Jingdian County formulated a plan to transform its sheep industry by replacing shepherds who lead their sheep around looking for grass with professional farmers who raise their sheep in pens and barns. In Jingbian, professional farmers need subsidies. The county has a “nine free, ten subsidy” support program that includes free breeding services, training, subsidies for disease prevention, and loans for barn construction. Jingbian has nurtured a cadre of 600 professional farmers through a system of training and accreditation.
Officials are now in the process of synthesizing experiences
from different provinces to set up a national system for raising the new crop of professional
farmers. An important part of the system is education programs delivered by agricultural
broadcasters. Officials are putting together a process for attaining credentials and certifications. The
system will target professional farmers for subsidies, loans, participation in
social insurance, land rentals, and services in marketing and extension. Professional
farmers are expected to be leaders in industry and regional development and act as a
vanguard that pulls along other farmers. These professionals are also viewed as
a pool that a new generation of rural officials can be drawn from.
Following their usual pattern, Chinese officials have
recognized an emerging trend of agricultural entrepreneurs that they think needs to be brought under the
communist party’s control and tutelage. They are devising an elaborate scheme
to replicate it on a massive scale by turning an organic process into a formula
and a giant social engineering program. While the idea looks good on paper,
implementation will be difficult in the thousands of local fiefdoms that comprise modern China.

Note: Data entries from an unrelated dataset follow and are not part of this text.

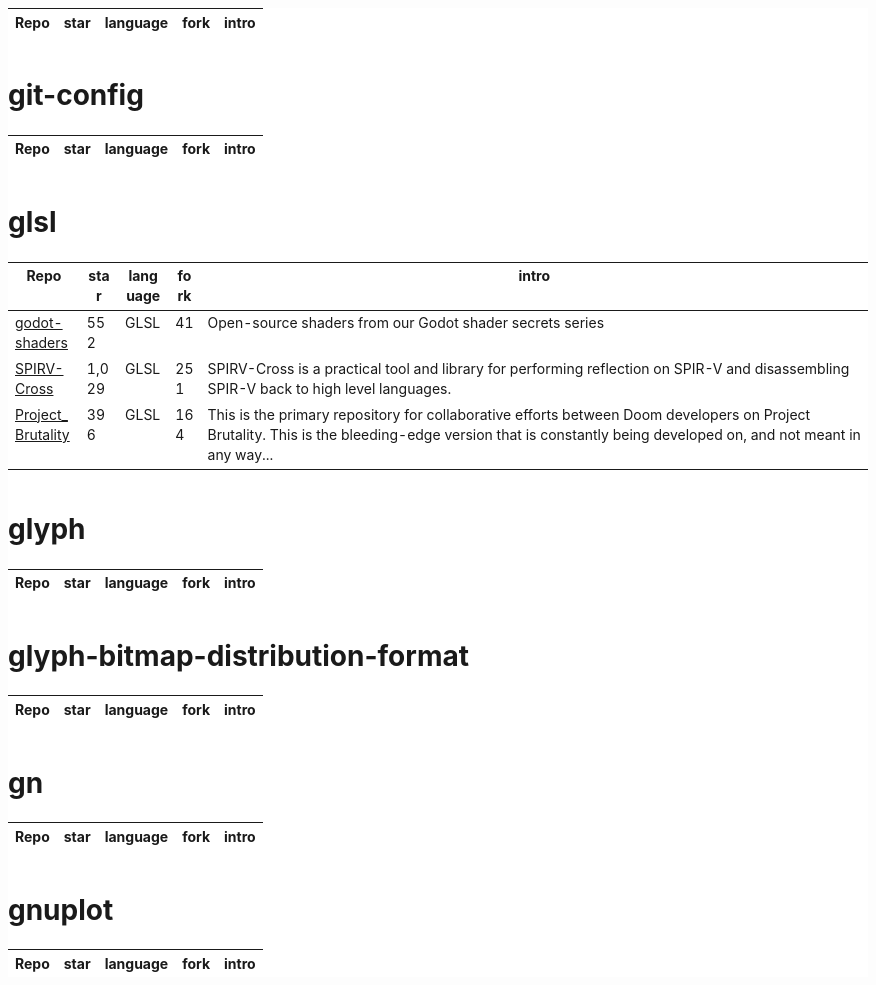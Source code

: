 Repo|star|language|fork|intro
-|-|-|-|-



# git-config

Repo|star|language|fork|intro
-|-|-|-|-



# glsl

Repo|star|language|fork|intro
-|-|-|-|-
[godot-shaders](https://github.com/GDQuest/godot-shaders)|552|GLSL|41|Open-source shaders from our Godot shader secrets series
[SPIRV-Cross](https://github.com/KhronosGroup/SPIRV-Cross)|1,029|GLSL|251|SPIRV-Cross is a practical tool and library for performing reflection on SPIR-V and disassembling SPIR-V back to high level languages.
[Project_Brutality](https://github.com/pa1nki113r/Project_Brutality)|396|GLSL|164|This is the primary repository for collaborative efforts between Doom developers on Project Brutality. This is the bleeding-edge version that is constantly being developed on, and not meant in any way...


# glyph

Repo|star|language|fork|intro
-|-|-|-|-



# glyph-bitmap-distribution-format

Repo|star|language|fork|intro
-|-|-|-|-



# gn

Repo|star|language|fork|intro
-|-|-|-|-



# gnuplot

Repo|star|language|fork|intro
-|-|-|-|-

Who will provide all this free
education and training on a paltry government salary? Will students who
learned things from a textbook but have no practical experience be more productive than farmers? The strategy of dangling subsidies,
herding people into training programs and telling them to focus on earning
government-issued certificates is at odds with the goal of nurturing a
generation of self-motivated entrepreneurs. Abuse and confusion are sure to follow.